Ingredients - serves 4
7oz (200g) Bramley apples, peeled cored and sliced | 1 small onion, chopped |
2 parsnips, peeled and sliced | ½oz (15g) butter |
Salt and freshly ground black pepper | 1 tablespoon local honey (set or runny) |
4 rashers smoked streaky bacon, chopped | 14oz (400g) herby pork sausage meat formed into 8 patties |
A little vegetable oil | 11oz (300g) puff pastry |
Method
- Melt the butter and the honey together in a frying pan over a medium heat.
- Place the sliced apples in the frying pan and cook for about 10 minutes turning frequently until the apple slices are caramelised.
- Remove from the frying pan and put to one side.
- In the same pan add a little oil and brown the patties, onion, parsnips and bacon.

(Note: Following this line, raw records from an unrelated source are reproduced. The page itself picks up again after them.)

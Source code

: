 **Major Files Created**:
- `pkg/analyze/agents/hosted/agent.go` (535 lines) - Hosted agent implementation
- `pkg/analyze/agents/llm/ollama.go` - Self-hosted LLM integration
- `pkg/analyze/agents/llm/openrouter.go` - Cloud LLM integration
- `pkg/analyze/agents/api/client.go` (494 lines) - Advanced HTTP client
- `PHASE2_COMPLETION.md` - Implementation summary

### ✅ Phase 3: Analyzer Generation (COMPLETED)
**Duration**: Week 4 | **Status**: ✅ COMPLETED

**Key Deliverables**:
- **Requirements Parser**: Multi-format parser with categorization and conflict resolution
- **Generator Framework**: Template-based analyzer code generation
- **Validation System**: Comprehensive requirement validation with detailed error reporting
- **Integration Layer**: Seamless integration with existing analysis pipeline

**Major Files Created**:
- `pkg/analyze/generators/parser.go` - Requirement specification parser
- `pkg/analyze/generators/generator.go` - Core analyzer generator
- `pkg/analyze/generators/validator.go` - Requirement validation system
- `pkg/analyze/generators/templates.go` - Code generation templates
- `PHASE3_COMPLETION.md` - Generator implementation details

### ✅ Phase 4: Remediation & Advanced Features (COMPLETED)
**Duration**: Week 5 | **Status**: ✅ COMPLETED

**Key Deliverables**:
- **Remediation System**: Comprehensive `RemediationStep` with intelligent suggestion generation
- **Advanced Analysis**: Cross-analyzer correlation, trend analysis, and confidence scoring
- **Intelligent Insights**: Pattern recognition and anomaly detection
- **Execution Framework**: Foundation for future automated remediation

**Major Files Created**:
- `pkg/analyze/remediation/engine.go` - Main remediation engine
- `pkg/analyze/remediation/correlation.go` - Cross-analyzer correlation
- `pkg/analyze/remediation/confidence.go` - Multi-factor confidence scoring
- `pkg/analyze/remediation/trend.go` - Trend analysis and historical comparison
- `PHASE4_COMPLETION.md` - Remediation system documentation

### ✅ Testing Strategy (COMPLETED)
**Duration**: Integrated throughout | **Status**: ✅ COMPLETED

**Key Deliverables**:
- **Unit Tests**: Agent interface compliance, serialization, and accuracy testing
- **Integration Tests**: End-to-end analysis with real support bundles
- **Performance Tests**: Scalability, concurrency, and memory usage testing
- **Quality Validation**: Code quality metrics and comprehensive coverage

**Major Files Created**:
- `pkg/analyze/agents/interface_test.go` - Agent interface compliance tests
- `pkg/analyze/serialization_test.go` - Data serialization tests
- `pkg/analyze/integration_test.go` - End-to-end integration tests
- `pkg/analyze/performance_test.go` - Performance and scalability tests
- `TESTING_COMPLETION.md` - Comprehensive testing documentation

- Place the patties in the bottom of a 1 pint (600ml) greased pie dish.
- Cover with the caramelised apple and then top with the other browned ingredients.
- Season well with the salt and pepper.
- Roll out the puff pastry and cover the pie. Make a slit in the top and brush with beaten egg or milk.
- Place in an oven pre-heated to 180ºC/350ºF/Gas mark 4 for 45 mins. The pastry should be well risen and golden brown.
I found this a useful dish to use the leftover sausage meat and bacon that was in the freezer after Christmas.